Using the [CLS] token embedding directly in models like BERT often underperforms compared to pooling strategies in Sentence Transformers because the [CLS] token isn’t always optimized for semantic similarity tasks. While the [CLS] token is designed to capture aggregated sentence-level information during pretraining (e.g., for classification tasks), its quality depends heavily on the pretraining objective. For example, BERT’s [CLS] token is trained to predict a single label for the entire sequence, which may not align with the need for dense vector representations that capture fine-grained semantic relationships between sentences. In contrast, pooling strategies like mean or max pooling aggregate information across all token embeddings, which can better represent the full context of the sentence.
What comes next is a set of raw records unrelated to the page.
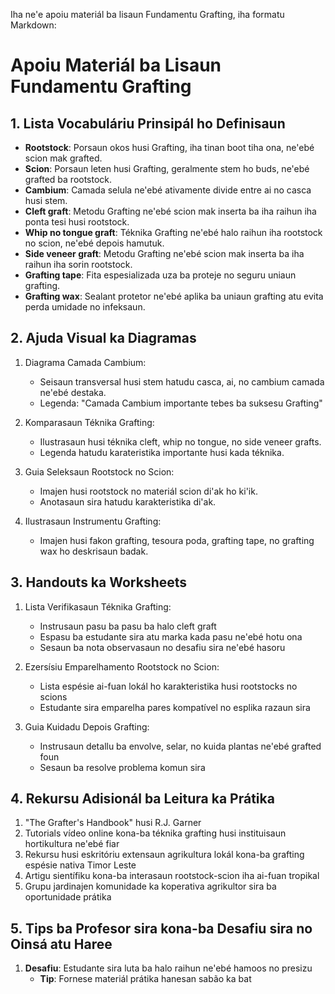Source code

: Iha ne'e apoiu materiál ba lisaun Fundamentu Grafting, iha formatu Markdown:

# Apoiu Materiál ba Lisaun Fundamentu Grafting

## 1. Lista Vocabuláriu Prinsipál ho Definisaun

- **Rootstock**: Porsaun okos husi Grafting, iha tinan boot tiha ona, ne'ebé scion mak grafted.
- **Scion**: Porsaun leten husi Grafting, geralmente stem ho buds, ne'ebé grafted ba rootstock.
- **Cambium**: Camada selula ne'ebé ativamente divide entre ai no casca husi stem.
- **Cleft graft**: Metodu Grafting ne'ebé scion mak inserta ba iha raihun iha ponta tesi husi rootstock.
- **Whip no tongue graft**: Téknika Grafting ne'ebé halo raihun iha rootstock no scion, ne'ebé depois hamutuk.
- **Side veneer graft**: Metodu Grafting ne'ebé scion mak inserta ba iha raihun iha sorin rootstock.
- **Grafting tape**: Fita espesializada uza ba proteje no seguru uniaun grafting.
- **Grafting wax**: Sealant protetor ne'ebé aplika ba uniaun grafting atu evita perda umidade no infeksaun.

## 2. Ajuda Visual ka Diagramas

1. Diagrama Camada Cambium:
   - Seisaun transversal husi stem hatudu casca, ai, no cambium camada ne'ebé destaka.
   - Legenda: "Camada Cambium importante tebes ba suksesu Grafting"

2. Komparasaun Téknika Grafting:
   - Ilustrasaun husi téknika cleft, whip no tongue, no side veneer grafts.
   - Legenda hatudu karateristika importante husi kada téknika.

3. Guia Seleksaun Rootstock no Scion:
   - Imajen husi rootstock no materiál scion di'ak ho ki'ik.
   - Anotasaun sira hatudu karakteristika di'ak.

4. Ilustrasaun Instrumentu Grafting:
   - Imajen husi fakon grafting, tesoura poda, grafting tape, no grafting wax ho deskrisaun badak.

## 3. Handouts ka Worksheets

1. Lista Verifikasaun Téknika Grafting:
   - Instrusaun pasu ba pasu ba halo cleft graft
   - Espasu ba estudante sira atu marka kada pasu ne'ebé hotu ona
   - Sesaun ba nota observasaun no desafiu sira ne'ebé hasoru

2. Ezersísiu Emparelhamento Rootstock no Scion:
   - Lista espésie ai-fuan lokál ho karakteristika husi rootstocks no scions
   - Estudante sira emparelha pares kompatível no esplika razaun sira

3. Guia Kuidadu Depois Grafting:
   - Instrusaun detallu ba envolve, selar, no kuida plantas ne'ebé grafted foun 
   - Sesaun ba resolve problema komun sira

## 4. Rekursu Adisionál ba Leitura ka Prátika

1. "The Grafter's Handbook" husi R.J. Garner
2. Tutorials vídeo online kona-ba téknika grafting husi instituisaun hortikultura ne'ebé fiar
3. Rekursu husi eskritóriu extensaun agrikultura lokál kona-ba grafting espésie nativa Timor Leste
4. Artigu sientífiku kona-ba interasaun rootstock-scion iha ai-fuan tropikal
5. Grupu jardinajen komunidade ka koperativa agrikultor sira ba oportunidade prátika

## 5. Tips ba Profesor sira kona-ba Desafiu sira no Oinsá atu Haree

1. **Desafiu**: Estudante sira luta ba halo raihun ne'ebé hamoos no presizu
   - **Tip**: Fornese materiál prátika hanesan sabão ka bat
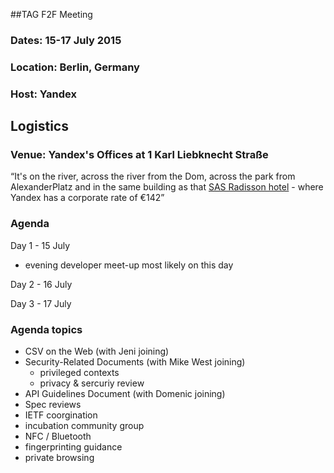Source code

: ##TAG F2F Meeting
### Dates: 15-17 July 2015
### Location: Berlin, Germany
### Host: Yandex

## Logistics
### Venue: Yandex's Offices at 1 Karl Liebknecht Straße

“It's on the river, across the river from the Dom, across the park from AlexanderPlatz 
and in the same building as that [SAS Radisson hotel](http://www.radissonblu.com/hotel-berlin) -
where Yandex has a corporate rate of €142”

### Agenda

Day 1 - 15 July

- evening developer meet-up most likely on this day

Day 2 - 16 July

Day 3 - 17 July

### Agenda topics

- CSV on the Web (with Jeni joining)
- Security-Related Documents (with Mike West joining)
  - privileged contexts
  - privacy & sercuriy review
- API Guidelines Document (with Domenic joining)
- Spec reviews
- IETF coorgination
- incubation community group
- NFC / Bluetooth
- fingerprinting guidance
- private browsing
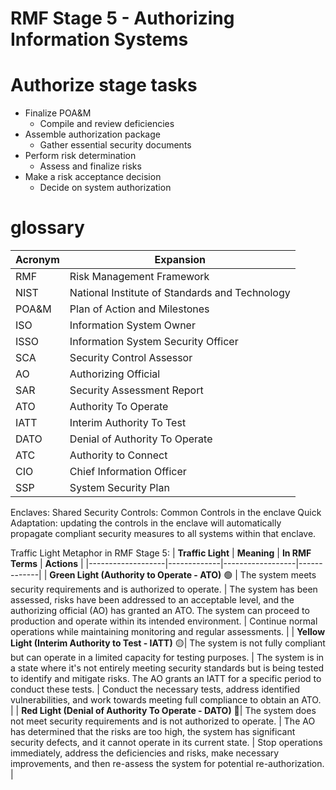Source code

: # RMF Stage 5 - Authorizing Information Systems
# Authorize stage tasks
- Finalize POA&M
  - Compile and review deficiencies
- Assemble authorization package
  - Gather essential security documents
- Perform risk determination
  - Assess and finalize risks
- Make a risk acceptance decision
  - Decide on system authorization

# glossary
| Acronym | Expansion |
| - | - |
| RMF | Risk Management Framework |
| NIST | National Institute of Standards and Technology |
| POA&M | Plan of Action and Milestones |
| ISO | Information System Owner |
| ISSO | Information System Security Officer |
| SCA | Security Control Assessor |
| AO | Authorizing Official |
| SAR | Security Assessment Report |
| ATO | Authority To Operate |
| IATT | Interim Authority To Test |
| DATO | Denial of Authority To Operate |
| ATC | Authority to Connect |
| CIO | Chief Information Officer |
| SSP | System Security Plan |

Enclaves:
Shared Security Controls:  Common Controls in the enclave
Quick Adaptation: updating the controls in the enclave will automatically propagate compliant security measures to all systems within that enclave.

Traffic Light Metaphor in RMF Stage 5:
| **Traffic Light** | **Meaning** | **In RMF Terms** | **Actions** |
|-------------------|-------------|------------------|-------------|
| **Green Light (Authority to Operate - ATO)** :green_circle: | The system meets security requirements and is authorized to operate. | The system has been assessed, risks have been addressed to an acceptable level, and the authorizing official (AO) has granted an ATO. The system can proceed to production and operate within its intended environment. | Continue normal operations while maintaining monitoring and regular assessments. |
| **Yellow Light (Interim Authority to Test - IATT)** :yellow_circle:| The system is not fully compliant but can operate in a limited capacity for testing purposes. | The system is in a state where it's not entirely meeting security standards but is being tested to identify and mitigate risks. The AO grants an IATT for a specific period to conduct these tests. | Conduct the necessary tests, address identified vulnerabilities, and work towards meeting full compliance to obtain an ATO. |
| **Red Light (Denial of Authority To Operate - DATO)** :red_circle:| The system does not meet security requirements and is not authorized to operate. | The AO has determined that the risks are too high, the system has significant security defects, and it cannot operate in its current state. | Stop operations immediately, address the deficiencies and risks, make necessary improvements, and then re-assess the system for potential re-authorization. |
Another key factor is how models are fine-tuned. Sentence Transformers often use contrastive or triplet loss objectives during training, which explicitly optimize the distance between sentence embeddings. These losses work best when applied to pooled embeddings because they encourage the model to distribute semantic information across all tokens rather than relying on a single token like [CLS]. For instance, averaging token embeddings can mitigate the risk of overfitting to noise in a single token’s representation. Additionally, during fine-tuning, the pooling layer itself can be part of the trained architecture, allowing the model to learn how to weight or combine token embeddings effectively. The [CLS] token, however, isn’t always updated in a way that maximizes its utility for downstream tasks like retrieval or clustering.
Finally, practical implementation details matter. The [CLS] token’s position embedding may not always align with the semantic focus of the sentence, especially in variable-length inputs. For example, in a sentence like “The product is great, but the delivery was slow,” the [CLS] token might disproportionately emphasize the first few tokens, while mean pooling would balance contributions from both positive (“great”) and negative (“slow”) aspects. Pooling also reduces sensitivity to positional biases introduced during pretraining. In practice, frameworks like Sentence Transformers often default to pooling because it consistently outperforms [CLS] in benchmarks, especially when combined with techniques like layer-wise pooling or normalization.